C Programming Language Manual 1: Data Types, Memory layout, and Pointers

These series of posts will be a working reference for my growing knowledge of the C programming language. I recognize that as I develop my fluency of the language, concepts will be reworked in my brain and restructured to fit my growing frame of reference. But, these posts will reflect my thought process at each stage of the long journey. This will act like a digitalized personal notebook.

The notebook will address everything I know about C, starting with the first logical starting point. So, without further introduction, let’s start at the beginning.

Data Types and Computer Memory

Every programming language has a way to handle a computer’s memory. Naturally, the first question to ask then is, how does C handle memory?

Well, C is a “typed language.” Therefore, C defines several basic data types and allocates a specific amount of memory for each type. The basic data types in C are:

          1. char - 1 byte (8 bits)
          
          2. int - either 16 bits (short) or 32 bits (long)
          
          3. float - single precision floating point
          
          4. double - double precision floating point

As mentioned, each data type takes up a specific amount of computer memory. Now, this leads us to the next question. If we know that C defines specific data types and gives them each a specific amount of memory, how exactly is the memory laid out in the machine?

The typical representation of how a C program handles the layout of memory consists of:

        1. Text segment - (aka code segment) is one of the sections of a program
         in an object file or in memory, which contains executable instructions.
        
        2. Initialized data segment - (aka data segment) is the portion of virtual 
        address space of a program, which contains the global variables and static 
        variables that are initialized by the programmer.
        
        3. Uninitialized data segment - (bss segment) starts at the end of the data 
        segment, contains all global variables and static variables, initialized 
        to zero.
        
        4. Stack - the stack area contains the program stack, a LIFO structure, 
        typically located in the higher parts of memory.
        
        5. Heap - the segment where dynamic memory allocation usually takes place. 

Visually, this typical representation of a C program looks like this:

C memory layout credit: hackerearth.com

Each of the basic data types in C take up a physical location in this memory layout. I say “physical” because the data types are, indeed, physically represented as bytes in the machine (bytes are one of the basic units of digital information). For instance, if the programmer creates an integer (int) in a C program, that int actually takes up 16 bytes of physical space in the computer’s memory. Those 16 bytes of space now belong to the int that the programmer has created. That space in memory is real and has what’s know as an address. The address can be referenced throughout the program. That space in memory belonging to the int can also be given a value. That given value will live at the int’s address. The value can also be referenced throughout the program.

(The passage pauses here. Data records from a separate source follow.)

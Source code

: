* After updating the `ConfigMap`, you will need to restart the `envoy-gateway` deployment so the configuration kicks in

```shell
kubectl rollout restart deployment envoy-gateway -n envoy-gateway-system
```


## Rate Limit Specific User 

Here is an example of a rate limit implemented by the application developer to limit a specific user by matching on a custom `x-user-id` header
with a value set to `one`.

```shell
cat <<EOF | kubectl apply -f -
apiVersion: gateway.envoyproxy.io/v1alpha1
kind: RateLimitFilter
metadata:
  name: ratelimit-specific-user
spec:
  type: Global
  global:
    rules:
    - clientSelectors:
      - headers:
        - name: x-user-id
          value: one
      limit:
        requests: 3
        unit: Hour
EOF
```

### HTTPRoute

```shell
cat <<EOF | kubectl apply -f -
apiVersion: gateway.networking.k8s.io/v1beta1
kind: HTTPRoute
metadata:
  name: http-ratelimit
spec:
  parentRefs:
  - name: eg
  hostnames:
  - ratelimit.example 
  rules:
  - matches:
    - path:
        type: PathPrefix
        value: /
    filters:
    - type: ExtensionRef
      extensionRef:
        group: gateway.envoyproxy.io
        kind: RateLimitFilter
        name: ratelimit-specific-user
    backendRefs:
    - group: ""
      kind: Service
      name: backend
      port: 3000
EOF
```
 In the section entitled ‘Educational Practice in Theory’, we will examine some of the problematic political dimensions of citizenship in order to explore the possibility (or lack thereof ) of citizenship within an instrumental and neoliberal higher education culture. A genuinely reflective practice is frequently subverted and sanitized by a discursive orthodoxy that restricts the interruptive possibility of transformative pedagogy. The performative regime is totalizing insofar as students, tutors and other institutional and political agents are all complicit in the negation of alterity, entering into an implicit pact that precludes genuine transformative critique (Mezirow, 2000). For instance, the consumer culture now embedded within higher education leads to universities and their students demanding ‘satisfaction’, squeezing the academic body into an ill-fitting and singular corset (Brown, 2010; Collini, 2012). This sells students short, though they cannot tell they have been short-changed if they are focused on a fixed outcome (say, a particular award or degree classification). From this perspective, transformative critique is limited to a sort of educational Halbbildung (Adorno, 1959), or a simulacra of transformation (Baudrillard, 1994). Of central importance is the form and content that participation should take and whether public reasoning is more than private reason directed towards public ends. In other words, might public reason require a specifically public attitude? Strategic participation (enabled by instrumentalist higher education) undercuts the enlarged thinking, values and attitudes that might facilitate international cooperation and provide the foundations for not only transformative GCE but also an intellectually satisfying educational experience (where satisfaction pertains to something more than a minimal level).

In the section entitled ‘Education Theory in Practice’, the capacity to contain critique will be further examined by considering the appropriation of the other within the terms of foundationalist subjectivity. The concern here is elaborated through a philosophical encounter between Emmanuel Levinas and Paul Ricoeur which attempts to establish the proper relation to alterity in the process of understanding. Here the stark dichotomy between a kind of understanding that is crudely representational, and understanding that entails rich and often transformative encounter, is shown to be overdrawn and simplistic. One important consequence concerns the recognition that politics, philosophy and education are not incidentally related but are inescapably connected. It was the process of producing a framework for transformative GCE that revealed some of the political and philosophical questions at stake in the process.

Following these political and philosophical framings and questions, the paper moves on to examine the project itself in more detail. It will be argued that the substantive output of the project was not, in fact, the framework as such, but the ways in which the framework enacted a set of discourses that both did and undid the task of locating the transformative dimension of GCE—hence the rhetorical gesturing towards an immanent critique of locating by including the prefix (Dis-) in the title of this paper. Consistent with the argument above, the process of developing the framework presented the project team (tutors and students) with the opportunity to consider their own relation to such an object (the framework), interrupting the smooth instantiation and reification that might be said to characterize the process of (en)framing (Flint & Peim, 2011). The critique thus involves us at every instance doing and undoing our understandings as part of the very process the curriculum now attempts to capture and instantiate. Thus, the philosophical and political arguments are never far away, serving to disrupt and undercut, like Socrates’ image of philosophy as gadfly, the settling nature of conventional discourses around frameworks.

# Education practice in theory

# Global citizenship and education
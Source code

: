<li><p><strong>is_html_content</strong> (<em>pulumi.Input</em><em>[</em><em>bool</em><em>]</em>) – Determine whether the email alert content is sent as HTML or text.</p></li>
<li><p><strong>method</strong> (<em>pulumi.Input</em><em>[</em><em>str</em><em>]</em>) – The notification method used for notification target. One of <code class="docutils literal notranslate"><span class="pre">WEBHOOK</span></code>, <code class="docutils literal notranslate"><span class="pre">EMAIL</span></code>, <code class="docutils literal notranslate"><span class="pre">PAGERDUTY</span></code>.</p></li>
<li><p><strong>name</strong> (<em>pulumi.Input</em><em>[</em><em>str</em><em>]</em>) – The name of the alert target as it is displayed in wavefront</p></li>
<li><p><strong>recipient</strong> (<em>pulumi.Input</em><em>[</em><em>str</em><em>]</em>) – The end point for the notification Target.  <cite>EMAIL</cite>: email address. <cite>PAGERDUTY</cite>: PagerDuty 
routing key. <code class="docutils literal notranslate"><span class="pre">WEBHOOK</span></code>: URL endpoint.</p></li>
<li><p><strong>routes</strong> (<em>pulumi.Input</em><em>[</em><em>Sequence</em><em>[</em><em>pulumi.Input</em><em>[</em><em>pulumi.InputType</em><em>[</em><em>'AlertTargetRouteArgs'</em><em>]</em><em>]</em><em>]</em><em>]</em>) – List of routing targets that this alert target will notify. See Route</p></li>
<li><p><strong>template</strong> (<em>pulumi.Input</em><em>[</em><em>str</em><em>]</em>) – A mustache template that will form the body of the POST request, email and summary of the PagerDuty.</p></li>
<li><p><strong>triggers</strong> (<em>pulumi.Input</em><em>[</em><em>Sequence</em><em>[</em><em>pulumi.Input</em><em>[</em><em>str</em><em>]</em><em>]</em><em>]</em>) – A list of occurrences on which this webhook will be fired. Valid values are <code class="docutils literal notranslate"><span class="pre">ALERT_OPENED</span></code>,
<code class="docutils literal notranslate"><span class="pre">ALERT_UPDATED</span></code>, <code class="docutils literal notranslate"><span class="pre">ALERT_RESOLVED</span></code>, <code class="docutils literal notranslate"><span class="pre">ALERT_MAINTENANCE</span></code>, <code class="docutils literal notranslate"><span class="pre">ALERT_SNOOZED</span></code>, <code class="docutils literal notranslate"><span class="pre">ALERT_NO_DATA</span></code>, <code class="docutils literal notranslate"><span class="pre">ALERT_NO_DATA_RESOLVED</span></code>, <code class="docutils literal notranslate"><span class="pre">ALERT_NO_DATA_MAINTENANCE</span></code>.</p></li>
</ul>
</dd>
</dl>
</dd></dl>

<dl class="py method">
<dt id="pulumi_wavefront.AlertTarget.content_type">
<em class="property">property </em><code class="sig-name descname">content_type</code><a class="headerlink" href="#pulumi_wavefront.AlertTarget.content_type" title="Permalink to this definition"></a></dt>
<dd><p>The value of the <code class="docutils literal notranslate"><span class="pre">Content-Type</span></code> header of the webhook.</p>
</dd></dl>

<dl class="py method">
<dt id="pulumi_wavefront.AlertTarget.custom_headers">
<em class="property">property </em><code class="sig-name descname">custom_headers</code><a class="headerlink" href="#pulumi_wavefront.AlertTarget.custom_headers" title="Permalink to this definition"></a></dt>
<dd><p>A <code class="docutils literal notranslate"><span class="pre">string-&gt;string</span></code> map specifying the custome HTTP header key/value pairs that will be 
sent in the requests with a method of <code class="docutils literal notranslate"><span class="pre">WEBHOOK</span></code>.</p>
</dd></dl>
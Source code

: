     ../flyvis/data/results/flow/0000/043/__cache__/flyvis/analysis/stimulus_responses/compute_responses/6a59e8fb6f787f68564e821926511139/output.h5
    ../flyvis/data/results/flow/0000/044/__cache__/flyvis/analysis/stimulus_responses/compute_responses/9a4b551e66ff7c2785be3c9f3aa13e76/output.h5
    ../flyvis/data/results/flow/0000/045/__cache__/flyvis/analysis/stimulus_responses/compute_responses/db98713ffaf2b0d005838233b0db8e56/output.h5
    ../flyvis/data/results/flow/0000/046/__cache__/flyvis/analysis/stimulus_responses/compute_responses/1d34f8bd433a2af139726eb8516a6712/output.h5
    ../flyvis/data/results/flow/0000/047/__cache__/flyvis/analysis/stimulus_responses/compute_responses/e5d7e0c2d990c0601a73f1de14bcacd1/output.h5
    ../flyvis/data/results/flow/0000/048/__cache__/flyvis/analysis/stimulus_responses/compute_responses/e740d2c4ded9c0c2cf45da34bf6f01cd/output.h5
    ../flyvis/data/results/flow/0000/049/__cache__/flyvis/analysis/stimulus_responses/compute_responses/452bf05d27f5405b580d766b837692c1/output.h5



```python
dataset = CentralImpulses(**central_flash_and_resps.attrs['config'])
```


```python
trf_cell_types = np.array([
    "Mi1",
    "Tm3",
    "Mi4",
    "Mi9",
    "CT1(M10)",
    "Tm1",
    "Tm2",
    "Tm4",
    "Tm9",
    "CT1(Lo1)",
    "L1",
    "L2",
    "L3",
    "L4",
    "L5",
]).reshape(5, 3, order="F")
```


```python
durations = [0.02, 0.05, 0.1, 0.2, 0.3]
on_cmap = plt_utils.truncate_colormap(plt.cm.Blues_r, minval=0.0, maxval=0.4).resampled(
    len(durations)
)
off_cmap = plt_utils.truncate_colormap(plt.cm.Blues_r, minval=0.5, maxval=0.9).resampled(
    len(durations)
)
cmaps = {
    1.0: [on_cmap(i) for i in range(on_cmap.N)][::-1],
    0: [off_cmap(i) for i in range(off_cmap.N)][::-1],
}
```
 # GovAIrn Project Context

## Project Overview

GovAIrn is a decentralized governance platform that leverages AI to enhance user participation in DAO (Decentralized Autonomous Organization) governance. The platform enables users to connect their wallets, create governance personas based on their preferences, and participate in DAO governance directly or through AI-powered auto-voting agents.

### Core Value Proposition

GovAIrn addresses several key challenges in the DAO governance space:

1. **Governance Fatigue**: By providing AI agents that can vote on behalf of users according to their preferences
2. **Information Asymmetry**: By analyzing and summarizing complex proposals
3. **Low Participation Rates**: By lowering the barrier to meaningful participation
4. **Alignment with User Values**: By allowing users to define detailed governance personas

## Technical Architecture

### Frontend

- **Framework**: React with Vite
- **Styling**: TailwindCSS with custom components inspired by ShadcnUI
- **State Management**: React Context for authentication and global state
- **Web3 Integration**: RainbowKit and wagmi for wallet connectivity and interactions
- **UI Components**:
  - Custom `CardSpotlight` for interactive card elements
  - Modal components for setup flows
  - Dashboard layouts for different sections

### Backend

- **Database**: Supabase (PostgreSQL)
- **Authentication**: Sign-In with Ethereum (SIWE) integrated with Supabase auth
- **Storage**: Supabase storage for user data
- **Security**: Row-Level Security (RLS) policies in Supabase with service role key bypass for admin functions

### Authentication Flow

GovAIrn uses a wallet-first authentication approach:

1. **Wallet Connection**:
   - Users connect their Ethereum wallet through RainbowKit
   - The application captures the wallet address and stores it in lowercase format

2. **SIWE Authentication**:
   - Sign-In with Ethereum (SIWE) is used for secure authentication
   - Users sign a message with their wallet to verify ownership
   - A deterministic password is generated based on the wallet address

Each of the basic data types function the same way in C. They all take up a physical location, or address, in memory, and the programmer can reference that data type’s address or value throughout the C program.

Now, C also defines another category of more complicated data types, known as pointers and arrays.

Pointers

Pointers in the C language are notoriously difficult to understand for new programmers. Pointers honestly took me months to really figure out, and even today, I sometimes have to pause and clear off a few mental cobwebs when I try to conceptualize them. However, with a little bit of explanation, the concept of pointers eventually makes sense (sort of).

The key to understanding pointers is to recognize that pointers are fundamentally different from the basic data types. Basic data types are allocated a location in memory, an address. Pointers, on the other hand, store references to those memory locations occupied by basic data type variables. Note the word “reference”. That word is the key to avoiding most of the confusion surrounding pointers. The simplest way to think about a pointer is as a reference to an address or location in memory. Whereas a basic data type occupies a certain chunk of memory and fills that chunk with a value, a pointer points to some other location in memory and gives back a reference to that location. Again, a pointer is simply a reference. That explanation is simplified, but it’s sufficient for now.

Also note that a pointer declaration in C looks like this:

    int *p;

This means that p is a pointer to an integer.

There are two operations in C that are commonly used when working with pointers.

        1. &  -  used to access the address of a variable
        
        2. *  -  declares a pointer variable; used to access the value stored in the address of a variable. 

Note that the & accesses the address, and the * accesses the value stored at the address.

Because a pointer is merely a reference to a specific memory location, and not a basic data type itself, a pointer will take up less space in memory. For instance, in the example above, our pointer p is stored in a single byte, but can be used to point to the address of an integer, which may take up 16 bytes.